## CES Data Preprocessing

CES dataset contains observations from a survey `Consumer Expenditure Survey` conducted by a Brazilian Institute in 1947.

The data is in the following format:

`transactionID`, `value`

**TransactionID** : Represents a single family.

Value can be `City`, `Income`, `Members in family` or `Product Items`

Eg of a single record:

|  transactionID | value  |
|---|---|
| 400071  |  City_Curitiba |
| 400071  |  Income_above_43  |
| 400071  |  Members_5  |
| 400071  |  banana  |
| 400071  |  black_beans  |
| 400071  |  potato  |


This script transforms the above data to the following format for further analysis.

|  transactionID | city  | income| members | description|
|---|---|---|---|---|
| 400071  |  Curitiba | above_43 | 5 | banana |
| 400071  |  Curitiba | above_43 | 5 | black_beans |
| 400071  |  Curitiba | above_43 | 5 | potato |


For more details, please refer the [`CES DATASET FOR ASSOCIATION RULES.pdf`](https://github.com/alokg1019/DataMining_Team1/blob/master/data/CES/CES%20DATASET%20FOR%20ASSOCIATION%20RULES.pdf) file in `data/CES` folder.

In [3]:
import csv
all_dict = {}

# Ensure correct Path to data file
# File: data/CES/ces_hybrid.csv
DATA_PATH = "/content/ces_hybrid.csv"
with open(DATA_PATH) as f:
    cf = csv.reader(f)
    for row in cf:
        if row[0] not in all_dict:
            all_dict[row[0]] = [row[0], row[1]]
        else:
            all_dict[row[0]].append(row[1])

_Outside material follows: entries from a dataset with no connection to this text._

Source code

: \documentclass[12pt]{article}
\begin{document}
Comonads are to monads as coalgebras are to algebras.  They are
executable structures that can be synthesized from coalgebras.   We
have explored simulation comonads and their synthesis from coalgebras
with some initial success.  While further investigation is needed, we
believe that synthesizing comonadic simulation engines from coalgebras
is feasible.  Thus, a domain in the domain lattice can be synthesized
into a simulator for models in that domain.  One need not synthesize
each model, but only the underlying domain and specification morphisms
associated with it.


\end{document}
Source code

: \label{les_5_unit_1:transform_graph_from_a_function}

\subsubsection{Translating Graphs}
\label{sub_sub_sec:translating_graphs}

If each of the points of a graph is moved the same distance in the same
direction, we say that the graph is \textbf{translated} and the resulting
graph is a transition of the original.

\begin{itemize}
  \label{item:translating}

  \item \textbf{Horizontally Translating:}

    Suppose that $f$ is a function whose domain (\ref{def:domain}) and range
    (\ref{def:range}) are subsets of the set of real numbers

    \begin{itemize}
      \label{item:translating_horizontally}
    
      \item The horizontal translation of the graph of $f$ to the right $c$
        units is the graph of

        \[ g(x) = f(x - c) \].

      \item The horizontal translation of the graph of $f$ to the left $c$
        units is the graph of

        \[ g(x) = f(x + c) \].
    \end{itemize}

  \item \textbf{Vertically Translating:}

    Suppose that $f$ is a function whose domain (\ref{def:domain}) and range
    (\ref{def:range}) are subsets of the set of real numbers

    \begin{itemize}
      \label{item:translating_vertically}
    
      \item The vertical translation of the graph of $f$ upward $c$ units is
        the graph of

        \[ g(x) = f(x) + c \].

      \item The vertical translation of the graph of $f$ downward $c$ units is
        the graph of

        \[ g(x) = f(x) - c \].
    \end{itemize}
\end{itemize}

# Enter output path        
OUTPUT_PATH = "preprocessed_ces_hybrid.csv"
with open(OUTPUT_PATH, mode='w') as csv_file:
    fieldnames = ['id', 'city', 'income', 'members', 'description']
    writer = csv.DictWriter(csv_file, fieldnames=fieldnames)

    writer.writeheader()
    
    for k,v in all_dict.items():
        temp_row = {'id': v[0], 'city': v[1].replace("City_", ""), 'income': v[2].replace("Income_", ""), 'members': v[3].replace("Members_", "")}
        for index, i in enumerate(v):
            if index > 3:
                temp_row['description'] = i
                writer.writerow(temp_row)
                
print("Done")

Done